* [WHAT YOU HAVE TO DO]
In the entries below, the lines from the one with "Il servizio verifica" through the one with "Informazioni aggiuntive FILL" are to be copied exactly; both ends count.

[Collected data]
════════

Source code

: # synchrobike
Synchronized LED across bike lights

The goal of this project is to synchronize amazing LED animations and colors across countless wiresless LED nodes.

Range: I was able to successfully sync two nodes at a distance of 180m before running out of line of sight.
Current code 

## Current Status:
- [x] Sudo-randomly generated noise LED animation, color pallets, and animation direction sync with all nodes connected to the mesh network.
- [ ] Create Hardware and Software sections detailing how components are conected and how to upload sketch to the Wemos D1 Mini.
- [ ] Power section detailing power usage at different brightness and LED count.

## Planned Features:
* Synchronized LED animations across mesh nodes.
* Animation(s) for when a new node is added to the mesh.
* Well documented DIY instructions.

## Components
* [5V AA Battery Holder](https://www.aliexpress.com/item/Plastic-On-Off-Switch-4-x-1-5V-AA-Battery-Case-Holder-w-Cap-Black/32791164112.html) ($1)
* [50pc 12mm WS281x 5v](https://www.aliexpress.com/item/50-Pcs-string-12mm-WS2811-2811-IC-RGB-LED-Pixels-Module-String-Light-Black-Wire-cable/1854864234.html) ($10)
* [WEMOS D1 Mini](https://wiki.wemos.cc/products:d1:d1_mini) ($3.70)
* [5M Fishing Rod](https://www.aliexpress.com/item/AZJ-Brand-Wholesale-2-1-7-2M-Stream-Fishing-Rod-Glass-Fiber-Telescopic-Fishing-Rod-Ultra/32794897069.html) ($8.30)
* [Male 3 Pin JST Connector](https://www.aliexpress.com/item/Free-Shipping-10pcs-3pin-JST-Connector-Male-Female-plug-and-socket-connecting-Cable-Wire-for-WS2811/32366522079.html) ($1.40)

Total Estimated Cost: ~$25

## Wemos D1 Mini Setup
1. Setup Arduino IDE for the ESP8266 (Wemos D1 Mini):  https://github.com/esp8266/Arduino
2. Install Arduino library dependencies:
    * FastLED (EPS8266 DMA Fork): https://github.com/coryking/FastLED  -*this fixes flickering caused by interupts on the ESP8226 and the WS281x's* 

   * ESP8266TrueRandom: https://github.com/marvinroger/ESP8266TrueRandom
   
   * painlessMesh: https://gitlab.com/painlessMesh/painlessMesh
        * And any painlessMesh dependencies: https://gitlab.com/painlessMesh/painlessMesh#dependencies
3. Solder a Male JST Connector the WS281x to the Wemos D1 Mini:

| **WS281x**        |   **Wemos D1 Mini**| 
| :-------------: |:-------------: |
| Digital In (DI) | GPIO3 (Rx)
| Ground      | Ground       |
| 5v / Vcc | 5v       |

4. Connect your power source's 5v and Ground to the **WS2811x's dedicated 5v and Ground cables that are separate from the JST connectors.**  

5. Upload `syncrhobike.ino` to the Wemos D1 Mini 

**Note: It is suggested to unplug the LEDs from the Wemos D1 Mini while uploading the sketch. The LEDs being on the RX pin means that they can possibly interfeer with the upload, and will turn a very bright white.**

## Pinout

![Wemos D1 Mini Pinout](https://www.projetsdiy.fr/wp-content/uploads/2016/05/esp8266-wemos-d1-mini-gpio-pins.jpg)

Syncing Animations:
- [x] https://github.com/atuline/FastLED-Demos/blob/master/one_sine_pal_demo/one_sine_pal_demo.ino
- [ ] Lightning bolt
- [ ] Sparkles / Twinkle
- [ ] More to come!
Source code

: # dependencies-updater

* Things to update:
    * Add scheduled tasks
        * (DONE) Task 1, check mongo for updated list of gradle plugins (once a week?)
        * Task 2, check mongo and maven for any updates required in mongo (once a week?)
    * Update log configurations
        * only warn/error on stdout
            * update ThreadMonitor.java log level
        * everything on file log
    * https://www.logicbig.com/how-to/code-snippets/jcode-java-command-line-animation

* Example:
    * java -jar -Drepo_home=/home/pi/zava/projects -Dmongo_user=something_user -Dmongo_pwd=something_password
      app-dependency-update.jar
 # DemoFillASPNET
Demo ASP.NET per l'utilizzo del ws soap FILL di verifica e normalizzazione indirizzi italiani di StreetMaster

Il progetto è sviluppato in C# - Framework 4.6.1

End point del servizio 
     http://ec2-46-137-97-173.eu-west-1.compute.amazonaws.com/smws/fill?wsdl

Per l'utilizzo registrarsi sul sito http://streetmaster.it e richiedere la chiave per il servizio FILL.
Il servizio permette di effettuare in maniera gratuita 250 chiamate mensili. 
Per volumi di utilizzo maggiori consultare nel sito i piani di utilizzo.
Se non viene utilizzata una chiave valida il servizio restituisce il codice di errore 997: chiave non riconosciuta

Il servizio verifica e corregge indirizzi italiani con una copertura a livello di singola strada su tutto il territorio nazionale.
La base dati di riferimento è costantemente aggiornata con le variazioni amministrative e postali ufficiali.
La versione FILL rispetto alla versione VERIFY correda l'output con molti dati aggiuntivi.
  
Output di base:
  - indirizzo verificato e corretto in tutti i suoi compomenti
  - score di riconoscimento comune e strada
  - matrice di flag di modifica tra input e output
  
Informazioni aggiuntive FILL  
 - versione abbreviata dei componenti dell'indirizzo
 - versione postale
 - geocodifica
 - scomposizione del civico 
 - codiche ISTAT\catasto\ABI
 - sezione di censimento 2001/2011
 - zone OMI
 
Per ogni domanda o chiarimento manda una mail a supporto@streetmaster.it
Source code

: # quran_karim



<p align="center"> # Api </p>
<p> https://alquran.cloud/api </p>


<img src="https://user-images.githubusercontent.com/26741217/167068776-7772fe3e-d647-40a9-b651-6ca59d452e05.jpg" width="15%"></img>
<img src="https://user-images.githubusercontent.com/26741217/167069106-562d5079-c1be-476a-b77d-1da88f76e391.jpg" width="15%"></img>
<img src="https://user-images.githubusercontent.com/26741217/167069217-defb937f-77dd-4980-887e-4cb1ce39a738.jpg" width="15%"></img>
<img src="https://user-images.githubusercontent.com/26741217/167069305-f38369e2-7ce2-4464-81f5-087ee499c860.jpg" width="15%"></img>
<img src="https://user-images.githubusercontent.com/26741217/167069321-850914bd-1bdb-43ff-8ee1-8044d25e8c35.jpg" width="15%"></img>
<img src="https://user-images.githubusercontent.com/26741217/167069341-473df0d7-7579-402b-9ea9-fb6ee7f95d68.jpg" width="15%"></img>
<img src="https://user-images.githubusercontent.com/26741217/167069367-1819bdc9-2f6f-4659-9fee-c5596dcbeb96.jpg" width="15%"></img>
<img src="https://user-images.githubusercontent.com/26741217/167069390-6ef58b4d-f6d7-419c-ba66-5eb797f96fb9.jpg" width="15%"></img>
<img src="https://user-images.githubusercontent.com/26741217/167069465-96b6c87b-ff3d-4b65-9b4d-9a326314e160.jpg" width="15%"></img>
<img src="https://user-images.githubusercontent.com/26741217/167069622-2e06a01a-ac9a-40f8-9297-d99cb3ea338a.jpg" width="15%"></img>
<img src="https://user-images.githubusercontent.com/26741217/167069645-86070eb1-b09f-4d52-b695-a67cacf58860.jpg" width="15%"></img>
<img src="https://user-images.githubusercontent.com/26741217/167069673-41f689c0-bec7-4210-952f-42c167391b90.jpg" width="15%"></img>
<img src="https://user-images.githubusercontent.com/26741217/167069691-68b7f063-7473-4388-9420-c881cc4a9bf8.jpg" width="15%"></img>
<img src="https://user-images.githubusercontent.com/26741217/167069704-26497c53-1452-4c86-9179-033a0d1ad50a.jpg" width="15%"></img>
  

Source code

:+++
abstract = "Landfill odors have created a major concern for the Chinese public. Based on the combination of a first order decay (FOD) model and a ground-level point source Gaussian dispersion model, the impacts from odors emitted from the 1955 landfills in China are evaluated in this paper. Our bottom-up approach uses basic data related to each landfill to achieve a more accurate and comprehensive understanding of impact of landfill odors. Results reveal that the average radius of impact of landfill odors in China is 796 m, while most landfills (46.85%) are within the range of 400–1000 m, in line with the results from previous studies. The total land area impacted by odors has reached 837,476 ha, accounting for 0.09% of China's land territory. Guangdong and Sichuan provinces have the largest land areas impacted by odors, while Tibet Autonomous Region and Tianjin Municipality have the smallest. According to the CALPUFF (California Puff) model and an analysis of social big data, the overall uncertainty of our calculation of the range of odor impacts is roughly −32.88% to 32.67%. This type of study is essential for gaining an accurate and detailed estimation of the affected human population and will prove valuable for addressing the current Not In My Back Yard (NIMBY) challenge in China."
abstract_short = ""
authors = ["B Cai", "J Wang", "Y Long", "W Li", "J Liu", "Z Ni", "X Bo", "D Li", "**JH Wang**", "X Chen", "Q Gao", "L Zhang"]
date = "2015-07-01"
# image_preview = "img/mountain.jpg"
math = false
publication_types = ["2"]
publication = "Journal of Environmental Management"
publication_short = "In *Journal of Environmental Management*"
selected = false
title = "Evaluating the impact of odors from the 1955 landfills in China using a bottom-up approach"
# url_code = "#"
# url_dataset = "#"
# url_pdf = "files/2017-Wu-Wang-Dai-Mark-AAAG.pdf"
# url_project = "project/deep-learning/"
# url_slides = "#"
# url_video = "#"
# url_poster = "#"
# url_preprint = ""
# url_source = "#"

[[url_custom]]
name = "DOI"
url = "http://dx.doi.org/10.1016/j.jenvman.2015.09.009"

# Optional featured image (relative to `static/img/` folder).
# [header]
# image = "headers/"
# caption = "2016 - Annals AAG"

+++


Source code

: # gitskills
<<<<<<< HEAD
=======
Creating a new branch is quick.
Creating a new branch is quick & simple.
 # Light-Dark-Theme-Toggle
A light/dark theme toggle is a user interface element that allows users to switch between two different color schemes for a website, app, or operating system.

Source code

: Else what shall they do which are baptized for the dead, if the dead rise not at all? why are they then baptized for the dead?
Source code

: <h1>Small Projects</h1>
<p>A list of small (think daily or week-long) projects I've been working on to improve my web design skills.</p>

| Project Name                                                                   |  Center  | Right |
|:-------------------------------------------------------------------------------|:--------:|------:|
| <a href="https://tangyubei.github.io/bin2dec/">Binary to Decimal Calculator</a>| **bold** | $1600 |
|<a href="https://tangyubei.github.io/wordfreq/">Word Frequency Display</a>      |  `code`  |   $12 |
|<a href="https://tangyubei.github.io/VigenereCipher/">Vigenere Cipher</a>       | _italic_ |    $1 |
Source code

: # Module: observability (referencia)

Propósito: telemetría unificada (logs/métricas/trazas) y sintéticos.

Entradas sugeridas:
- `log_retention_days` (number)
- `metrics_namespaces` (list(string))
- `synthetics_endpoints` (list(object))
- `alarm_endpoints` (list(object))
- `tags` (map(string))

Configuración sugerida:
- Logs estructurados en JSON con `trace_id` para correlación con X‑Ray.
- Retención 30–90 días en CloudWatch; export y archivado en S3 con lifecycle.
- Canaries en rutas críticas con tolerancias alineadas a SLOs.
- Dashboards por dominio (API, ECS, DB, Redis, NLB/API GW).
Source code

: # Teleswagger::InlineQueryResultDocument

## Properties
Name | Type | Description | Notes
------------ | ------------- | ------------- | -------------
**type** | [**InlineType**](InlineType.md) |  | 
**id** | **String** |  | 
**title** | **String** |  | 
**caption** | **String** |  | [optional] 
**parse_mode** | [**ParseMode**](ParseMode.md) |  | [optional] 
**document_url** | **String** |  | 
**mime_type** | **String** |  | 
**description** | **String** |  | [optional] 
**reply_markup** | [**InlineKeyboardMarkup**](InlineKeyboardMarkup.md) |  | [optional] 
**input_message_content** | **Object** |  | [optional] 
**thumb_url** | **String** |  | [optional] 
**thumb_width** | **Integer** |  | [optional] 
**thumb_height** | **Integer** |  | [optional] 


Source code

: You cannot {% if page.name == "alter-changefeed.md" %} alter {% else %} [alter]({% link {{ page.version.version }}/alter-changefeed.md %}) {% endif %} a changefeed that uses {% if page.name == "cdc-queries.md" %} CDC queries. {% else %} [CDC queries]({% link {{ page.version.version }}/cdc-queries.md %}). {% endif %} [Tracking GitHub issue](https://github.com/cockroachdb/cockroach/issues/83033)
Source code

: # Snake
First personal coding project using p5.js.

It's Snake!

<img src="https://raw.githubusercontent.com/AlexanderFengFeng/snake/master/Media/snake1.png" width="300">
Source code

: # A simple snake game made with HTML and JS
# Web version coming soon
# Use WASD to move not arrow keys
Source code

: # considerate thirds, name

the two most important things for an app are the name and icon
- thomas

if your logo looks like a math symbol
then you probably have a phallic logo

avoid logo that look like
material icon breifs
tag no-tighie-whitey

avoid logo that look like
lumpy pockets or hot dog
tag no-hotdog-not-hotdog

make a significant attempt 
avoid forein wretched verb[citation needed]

════════

* [RESULT OF THE EXERCISE]
Il servizio verifica e corregge indirizzi italiani con una copertura a livello di singola strada su tutto il territorio nazionale.
La base dati di riferimento è costantemente aggiornata con le variazioni amministrative e postali ufficiali.
La versione FILL rispetto alla versione VERIFY correda l'output con molti dati aggiuntivi.
  
Output di base:
  - indirizzo verificato e corretto in tutti i suoi compomenti
  - score di riconoscimento comune e strada
  - matrice di flag di modifica tra input e output
  
Informazioni aggiuntive FILL  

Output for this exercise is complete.